[Dataset excerpts]
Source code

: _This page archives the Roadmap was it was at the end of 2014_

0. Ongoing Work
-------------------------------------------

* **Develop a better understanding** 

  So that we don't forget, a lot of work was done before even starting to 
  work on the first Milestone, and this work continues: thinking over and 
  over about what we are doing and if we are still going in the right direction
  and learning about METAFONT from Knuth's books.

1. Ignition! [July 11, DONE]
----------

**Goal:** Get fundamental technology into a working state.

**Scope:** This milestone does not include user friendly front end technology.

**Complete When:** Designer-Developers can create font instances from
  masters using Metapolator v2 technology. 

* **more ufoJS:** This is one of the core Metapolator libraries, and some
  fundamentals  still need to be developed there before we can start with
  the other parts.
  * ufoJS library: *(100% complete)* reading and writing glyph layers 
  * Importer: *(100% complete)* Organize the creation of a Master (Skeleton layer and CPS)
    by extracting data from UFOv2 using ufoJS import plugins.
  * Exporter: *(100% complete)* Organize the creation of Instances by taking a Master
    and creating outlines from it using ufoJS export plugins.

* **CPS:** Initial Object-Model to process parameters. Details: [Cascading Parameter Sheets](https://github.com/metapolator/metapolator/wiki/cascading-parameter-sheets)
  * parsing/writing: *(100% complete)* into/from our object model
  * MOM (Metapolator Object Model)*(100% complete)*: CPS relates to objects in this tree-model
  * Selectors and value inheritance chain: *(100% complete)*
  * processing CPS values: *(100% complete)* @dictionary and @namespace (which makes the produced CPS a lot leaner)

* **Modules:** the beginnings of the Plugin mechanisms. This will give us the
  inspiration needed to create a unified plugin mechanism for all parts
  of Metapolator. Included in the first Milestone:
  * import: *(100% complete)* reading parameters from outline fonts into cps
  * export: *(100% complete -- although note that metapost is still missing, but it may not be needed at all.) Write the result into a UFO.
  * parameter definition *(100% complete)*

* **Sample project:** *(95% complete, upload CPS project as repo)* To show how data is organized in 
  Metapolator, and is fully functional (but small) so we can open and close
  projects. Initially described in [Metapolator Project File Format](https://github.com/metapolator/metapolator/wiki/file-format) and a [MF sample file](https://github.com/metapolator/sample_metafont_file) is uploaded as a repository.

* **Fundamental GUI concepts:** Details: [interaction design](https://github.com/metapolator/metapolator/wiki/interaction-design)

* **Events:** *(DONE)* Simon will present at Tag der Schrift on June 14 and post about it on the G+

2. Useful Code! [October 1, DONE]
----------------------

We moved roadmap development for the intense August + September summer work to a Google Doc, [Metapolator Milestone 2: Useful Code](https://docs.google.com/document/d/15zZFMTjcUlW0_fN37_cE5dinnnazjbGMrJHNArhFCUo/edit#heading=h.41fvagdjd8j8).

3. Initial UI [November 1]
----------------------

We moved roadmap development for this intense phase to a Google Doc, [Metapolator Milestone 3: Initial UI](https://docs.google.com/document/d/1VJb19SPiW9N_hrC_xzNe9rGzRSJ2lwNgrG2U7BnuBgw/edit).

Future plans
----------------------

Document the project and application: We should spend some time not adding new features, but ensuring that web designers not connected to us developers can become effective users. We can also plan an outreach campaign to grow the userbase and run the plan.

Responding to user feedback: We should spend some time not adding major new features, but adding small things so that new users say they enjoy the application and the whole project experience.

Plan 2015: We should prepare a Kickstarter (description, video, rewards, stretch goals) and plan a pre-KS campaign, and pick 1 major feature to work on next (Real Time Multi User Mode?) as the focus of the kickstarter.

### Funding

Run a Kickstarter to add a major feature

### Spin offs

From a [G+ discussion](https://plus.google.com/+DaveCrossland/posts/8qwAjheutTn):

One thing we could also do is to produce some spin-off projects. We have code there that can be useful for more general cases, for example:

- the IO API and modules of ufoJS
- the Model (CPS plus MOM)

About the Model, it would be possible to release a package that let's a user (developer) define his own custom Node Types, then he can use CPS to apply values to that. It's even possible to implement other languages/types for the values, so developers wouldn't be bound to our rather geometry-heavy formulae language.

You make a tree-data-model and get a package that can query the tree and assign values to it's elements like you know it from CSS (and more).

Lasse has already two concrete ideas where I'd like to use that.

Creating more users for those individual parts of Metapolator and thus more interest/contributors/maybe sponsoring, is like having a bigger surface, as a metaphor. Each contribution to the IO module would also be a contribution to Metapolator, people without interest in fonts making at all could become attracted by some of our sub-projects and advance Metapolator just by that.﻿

TASK DETAILS:
In the data above, repeat exactly each line from the first through the line that contains "of Metapolator. Included", and give nothing else.

RESPONSE TO THE EXERCISE:
Source code

: _This page archives the Roadmap was it was at the end of 2014_

0. Ongoing Work
-------------------------------------------

* **Develop a better understanding** 

  So that we don't forget, a lot of work was done before even starting to 
  work on the first Milestone, and this work continues: thinking over and 
  over about what we are doing and if we are still going in the right direction
  and learning about METAFONT from Knuth's books.

1. Ignition! [July 11, DONE]
----------

**Goal:** Get fundamental technology into a working state.

**Scope:** This milestone does not include user friendly front end technology.

**Complete When:** Designer-Developers can create font instances from
  masters using Metapolator v2 technology. 

* **more ufoJS:** This is one of the core Metapolator libraries, and some
  fundamentals  still need to be developed there before we can start with
  the other parts.
  * ufoJS library: *(100% complete)* reading and writing glyph layers 
  * Importer: *(100% complete)* Organize the creation of a Master (Skeleton layer and CPS)
    by extracting data from UFOv2 using ufoJS import plugins.
  * Exporter: *(100% complete)* Organize the creation of Instances by taking a Master
    and creating outlines from it using ufoJS export plugins.

* **CPS:** Initial Object-Model to process parameters. Details: [Cascading Parameter Sheets](https://github.com/metapolator/metapolator/wiki/cascading-parameter-sheets)
  * parsing/writing: *(100% complete)* into/from our object model
  * MOM (Metapolator Object Model)*(100% complete)*: CPS relates to objects in this tree-model
  * Selectors and value inheritance chain: *(100% complete)*
  * processing CPS values: *(100% complete)* @dictionary and @namespace (which makes the produced CPS a lot leaner)

* **Modules:** the beginnings of the Plugin mechanisms. This will give us the
  inspiration needed to create a unified plugin mechanism for all parts
  of Metapolator. Included in the first Milestone:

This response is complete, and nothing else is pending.